■ WORK TO BE COMPLETED
Your task is to copy every line of the records below that contains "over".

Content starts

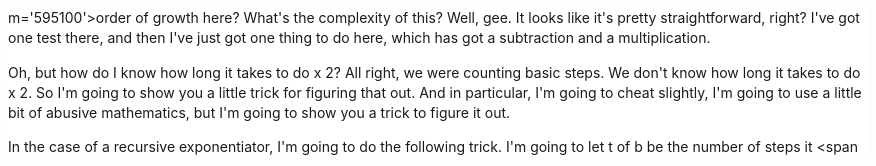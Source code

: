   m='595100'>order</span> <span m='595370'>of</span> <span
  m='595535'>growth</span> <span m='595700'>here?</span> <span
  m='597180'>What's</span> <span m='597440'>the</span> <span
  m='597560'>complexity</span> <span m='598190'>of</span> <span
  m='598320'>this?</span> <span m='600130'>Well,</span> <span
  m='600560'>gee.</span> <span m='601040'>It</span> <span
  m='601140'>looks</span> <span m='601450'>like</span> <span
  m='601780'>it's</span> <span m='601910'>pretty</span> <span
  m='602120'>straightforward,</span> <span m='602750'>right?</span> <span
  m='604170'>I've</span> <span m='604280'>got</span> <span m='604490'>one</span>
  <span m='604820'>test</span> <span m='605220'>there,</span> <span
  m='605460'>and</span> <span m='605610'>then</span> <span
  m='605730'>I've</span> <span m='605790'>just</span> <span
  m='605990'>got</span> <span m='606170'>one</span> <span
  m='606450'>thing</span> <span m='606670'>to</span> <span m='606780'>do</span>
  <span m='606920'>here,</span> <span m='607300'>which</span> <span
  m='607460'>has</span> <span m='607550'>got</span> <span m='607970'>a</span>
  <span m='608290'>subtraction</span> <span m='608610'>and</span> <span
  m='608700'>a</span> <span m='609310'>multiplication.</span> </p><p><span
  m='610930'>Oh,</span> <span m='611160'>but</span> <span m='611340'>how</span>
  <span m='611550'>do</span> <span m='611660'>I</span> <span
  m='611780'>know</span> <span m='611980'>how</span> <span
  m='612110'>long</span> <span m='612370'>it</span> <span
  m='612470'>takes</span> <span m='612850'>to</span> <span m='612970'>do</span>
  <span m='614220'>x</span> <span m='614345'>2?</span> <span
  m='614470'>All</span> <span m='615410'>right,</span> <span
  m='615510'>we</span> <span m='615660'>were</span> <span
  m='615780'>counting</span> <span m='616230'>basic</span> <span
  m='616660'>steps.</span> <span m='616930'>We</span> <span
  m='617030'>don't</span> <span m='617170'>know</span> <span
  m='617240'>how</span> <span m='617370'>long</span> <span m='617560'>it</span>
  <span m='617650'>takes</span> <span m='617880'>to</span> <span
  m='617980'>do</span> <span m='618110'>x</span> <span m='618440'>2.</span>
  <span m='619380'>So</span> <span m='619650'>I'm</span> <span
  m='619710'>going</span> <span m='619830'>to</span> <span
  m='619910'>show</span> <span m='620120'>you</span> <span m='620250'>a</span>
  <span m='620300'>little</span> <span m='620520'>trick</span> <span
  m='621100'>for</span> <span m='621230'>figuring</span> <span
  m='621610'>that</span> <span m='621810'>out.</span> <span
  m='623050'>And</span> <span m='623150'>in</span> <span
  m='623210'>particular,</span> <span m='623850'>I'm</span> <span
  m='623930'>going</span> <span m='624025'>to</span> <span
  m='624120'>cheat</span> <span m='625160'>slightly,</span> <span
  m='625690'>I'm</span> <span m='625746'>going</span> <span m='625802'>to</span>
  <span m='625860'>use</span> <span m='626040'>a</span> <span
  m='626130'>little</span> <span m='626380'>bit</span> <span
  m='626500'>of</span> <span m='626590'>abusive</span> <span
  m='627040'>mathematics,</span> <span m='627810'>but</span> <span
  m='627990'>I'm</span> <span m='628050'>going</span> <span m='628125'>to</span>
  <span m='628200'>show</span> <span m='628370'>you</span> <span
  m='628480'>a</span> <span m='628520'>trick</span> <span m='628760'>to</span>
  <span m='628840'>figure</span> <span m='629070'>it</span> <span
  m='629140'>out.</span> </p><p><span m='630110'>In</span> <span
  m='630200'>the</span> <span m='630290'>case</span> <span m='630650'>of</span>
  <span m='630820'>a</span> <span m='631000'>recursive</span> <span
  m='631420'>exponentiator,</span> <span m='633580'>I'm</span> <span
  m='633780'>going</span> <span m='635790'>to</span> <span m='636020'>do</span>
  <span m='636130'>the</span> <span m='636250'>following</span> <span
  m='636700'>trick.</span> <span m='636890'>I'm</span> <span
  m='636980'>going</span> <span m='637055'>to</span> <span m='637130'>let</span>
  <span m='637410'>t</span> <span m='637780'>of</span> <span m='638000'>b</span>
  <span m='640040'>be</span> <span m='640230'>the</span> <span
  m='640370'>number</span> <span m='640840'>of</span> <span
  m='640960'>steps</span> <span m='641400'>it</span> <span
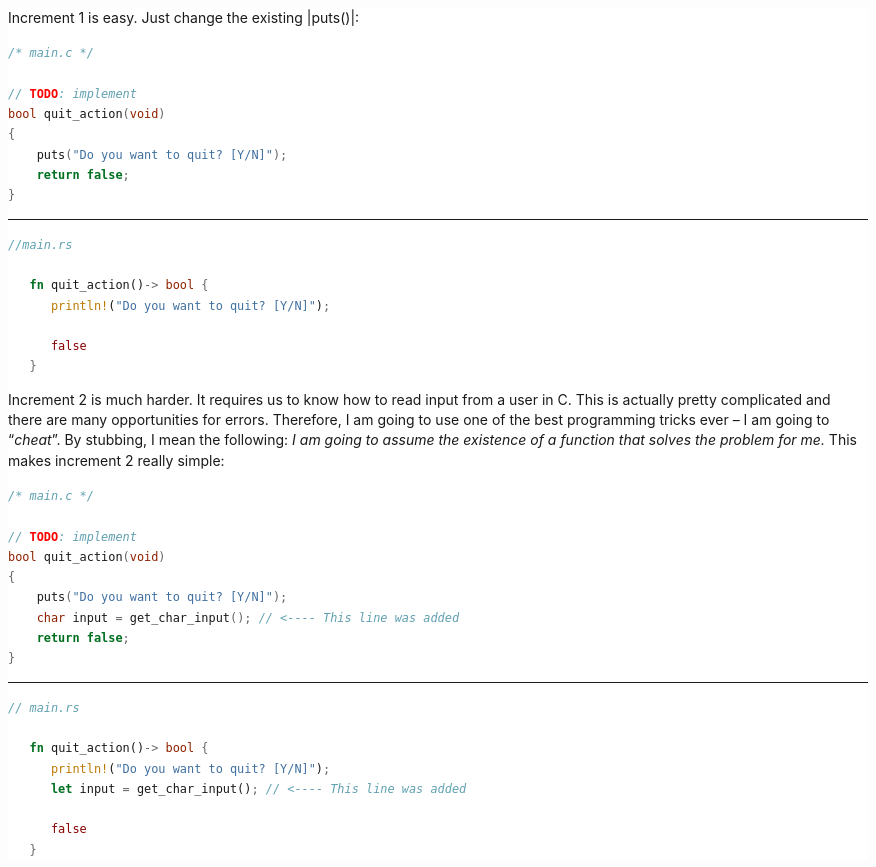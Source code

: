 Increment 1 is easy. Just change the existing |puts()|:

```c
/* main.c */

// TODO: implement
bool quit_action(void)
{
    puts("Do you want to quit? [Y/N]");
    return false;
}
```

---


```rust
//main.rs

   fn quit_action()-> bool {
      println!("Do you want to quit? [Y/N]");

      false
   }
```


Increment 2 is much harder. It requires us to know how to read input
from a user in C. This is actually pretty complicated and there are many
opportunities for errors. Therefore, I am going to use one of the best
programming tricks ever – I am going to “*cheat*”. By stubbing, I mean
the following: *I am going to assume the existence of a function that
solves the problem for me.* This makes increment 2 really simple:

```c
/* main.c */

// TODO: implement
bool quit_action(void)
{
    puts("Do you want to quit? [Y/N]");
    char input = get_char_input(); // <---- This line was added
    return false;
}
```

---


```rust
// main.rs

   fn quit_action()-> bool {
      println!("Do you want to quit? [Y/N]");
      let input = get_char_input(); // <---- This line was added

      false
   }
```
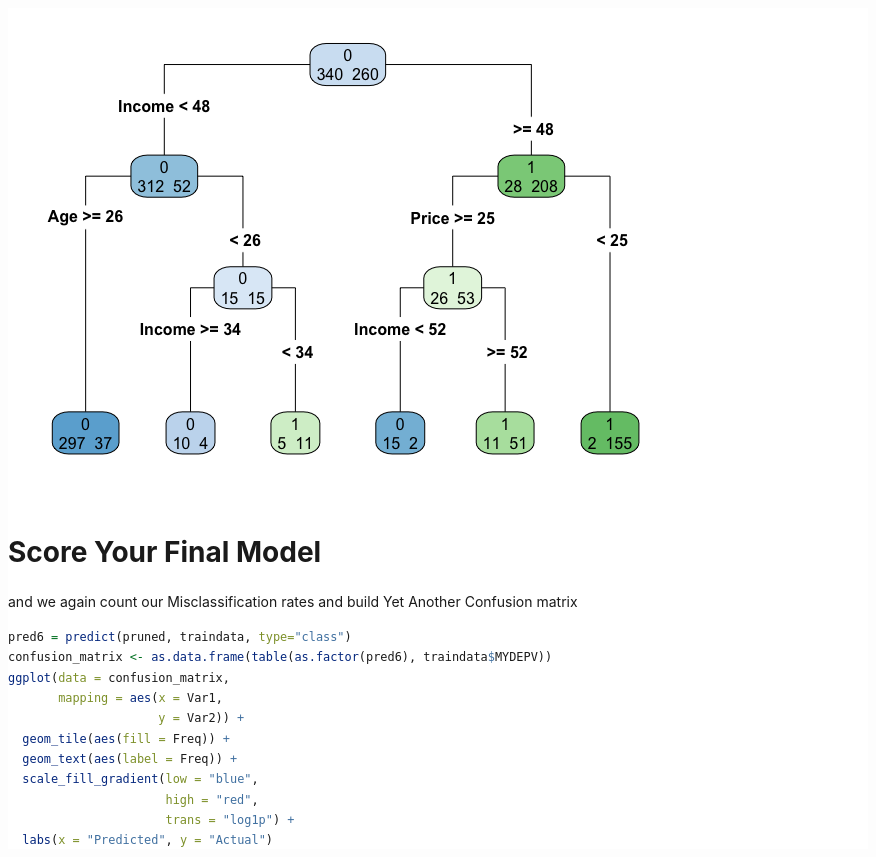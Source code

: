 ![](lab_9_files/figure-gfm/unnamed-chunk-17-1.png)

# Score Your Final Model

and we again count our Misclassification rates and build Yet Another
Confusion matrix

```r
pred6 = predict(pruned, traindata, type="class")
confusion_matrix <- as.data.frame(table(as.factor(pred6), traindata$MYDEPV))
ggplot(data = confusion_matrix,
       mapping = aes(x = Var1,
                     y = Var2)) +
  geom_tile(aes(fill = Freq)) +
  geom_text(aes(label = Freq)) +
  scale_fill_gradient(low = "blue",
                      high = "red",
                      trans = "log1p") +
  labs(x = "Predicted", y = "Actual")
```
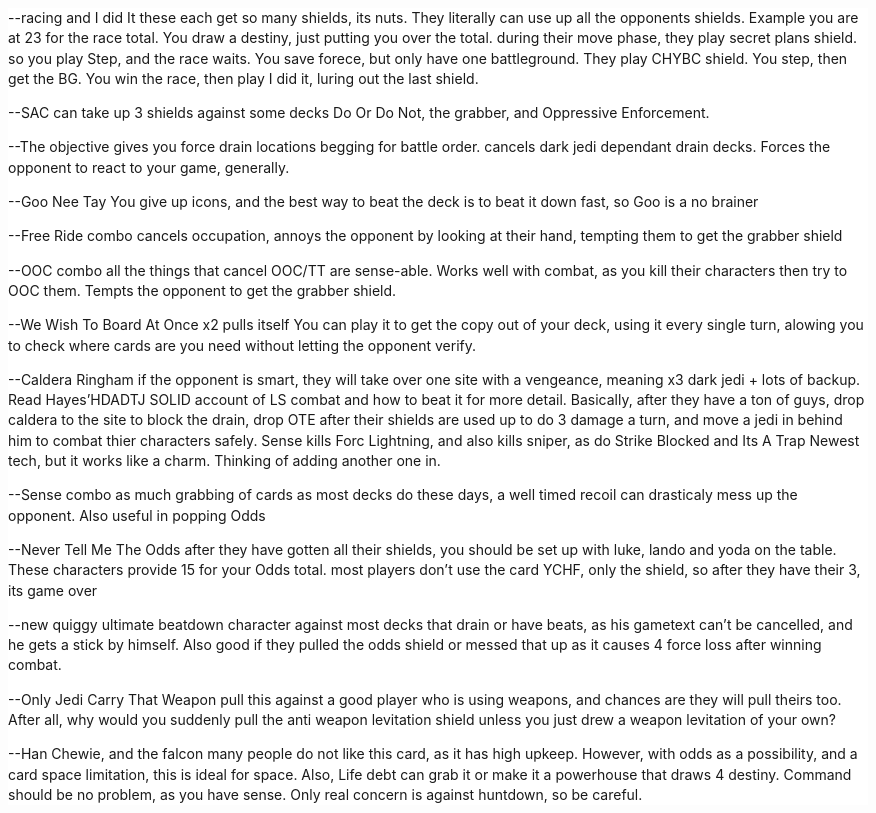 
--racing and I did It these each get so many shields, its nuts. They literally can use up all the opponents shields. Example you are at 23 for the race total. You draw a destiny, just putting you over the total. during their move phase, they play secret plans shield. so you play Step, and the race waits. You save forece, but only have one battleground. They play CHYBC shield. You step, then get the BG. You win the race, then play I did it, luring out the last shield.


--SAC can take up 3 shields against some decks Do Or Do Not, the grabber, and Oppressive Enforcement.


--The objective gives you force drain locations begging for battle order. cancels dark jedi dependant drain decks. Forces the opponent to react to your game, generally.


--Goo Nee Tay You give up icons, and the best way to beat the deck is to beat it down fast, so Goo is a no brainer


--Free Ride combo cancels occupation, annoys the opponent by looking at their hand, tempting them to get the grabber shield


--OOC combo all the things that cancel OOC/TT are sense-able. Works well with combat, as you kill their characters then try to OOC them. Tempts the opponent to get the grabber shield.


--We Wish To Board At Once x2 pulls itself You can play it to get the copy out of your deck, using it every single turn, alowing you to check where cards are you need without letting the opponent verify.


--Caldera Ringham if the opponent is smart, they will take over one site with a vengeance, meaning x3 dark jedi + lots of backup. Read Hayes’HDADTJ SOLID account of LS combat and how to beat it for more detail. Basically, after they have a ton of guys, drop caldera to the site to block the drain, drop OTE after their shields are used up to do 3 damage a turn, and move a jedi in behind him to combat thier characters safely. Sense kills Forc Lightning, and also kills sniper, as do Strike Blocked and Its A Trap Newest tech, but it works like a charm. Thinking of adding another one in.


--Sense combo as much grabbing of cards as most decks do these days, a well timed recoil can drasticaly mess up the opponent. Also useful in popping Odds


--Never Tell Me The Odds after they have gotten all their shields, you should be set up with luke, lando and yoda on the table. These characters provide 15 for your Odds total. most players don’t use the card YCHF, only the shield, so after they have their 3, its game over


--new quiggy ultimate beatdown character against most decks that drain or have beats, as his gametext can’t be cancelled, and he gets a stick by himself. Also good if they pulled the odds shield or messed that up as it causes 4 force loss after winning combat.


--Only Jedi Carry That Weapon pull this against a good player who is using weapons, and chances are they will pull theirs too. After all, why would you suddenly pull the anti weapon levitation shield unless you just drew a weapon levitation of your own?


--Han Chewie, and the falcon many people do not like this card, as it has high upkeep. However, with odds as a possibility, and a card space limitation, this is ideal for space. Also, Life debt can grab it or make it a powerhouse that draws 4 destiny. Command should be no problem, as you have sense. Only real concern is against huntdown, so be careful.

Content ends

■ ANSWER TO THE PROBLEM
--racing and I did It these each get so many shields, its nuts. They literally can use up all the opponents shields. Example you are at 23 for the race total. You draw a destiny, just putting you over the total. during their move phase, they play secret plans shield. so you play Step, and the race waits. You save forece, but only have one battleground. They play CHYBC shield. You step, then get the BG. You win the race, then play I did it, luring out the last shield.
--Caldera Ringham if the opponent is smart, they will take over one site with a vengeance, meaning x3 dark jedi + lots of backup. Read Hayes’HDADTJ SOLID account of LS combat and how to beat it for more detail. Basically, after they have a ton of guys, drop caldera to the site to block the drain, drop OTE after their shields are used up to do 3 damage a turn, and move a jedi in behind him to combat thier characters safely. Sense kills Forc Lightning, and also kills sniper, as do Strike Blocked and Its A Trap Newest tech, but it works like a charm. Thinking of adding another one in.
--Never Tell Me The Odds after they have gotten all their shields, you should be set up with luke, lando and yoda on the table. These characters provide 15 for your Odds total. most players don’t use the card YCHF, only the shield, so after they have their 3, its game over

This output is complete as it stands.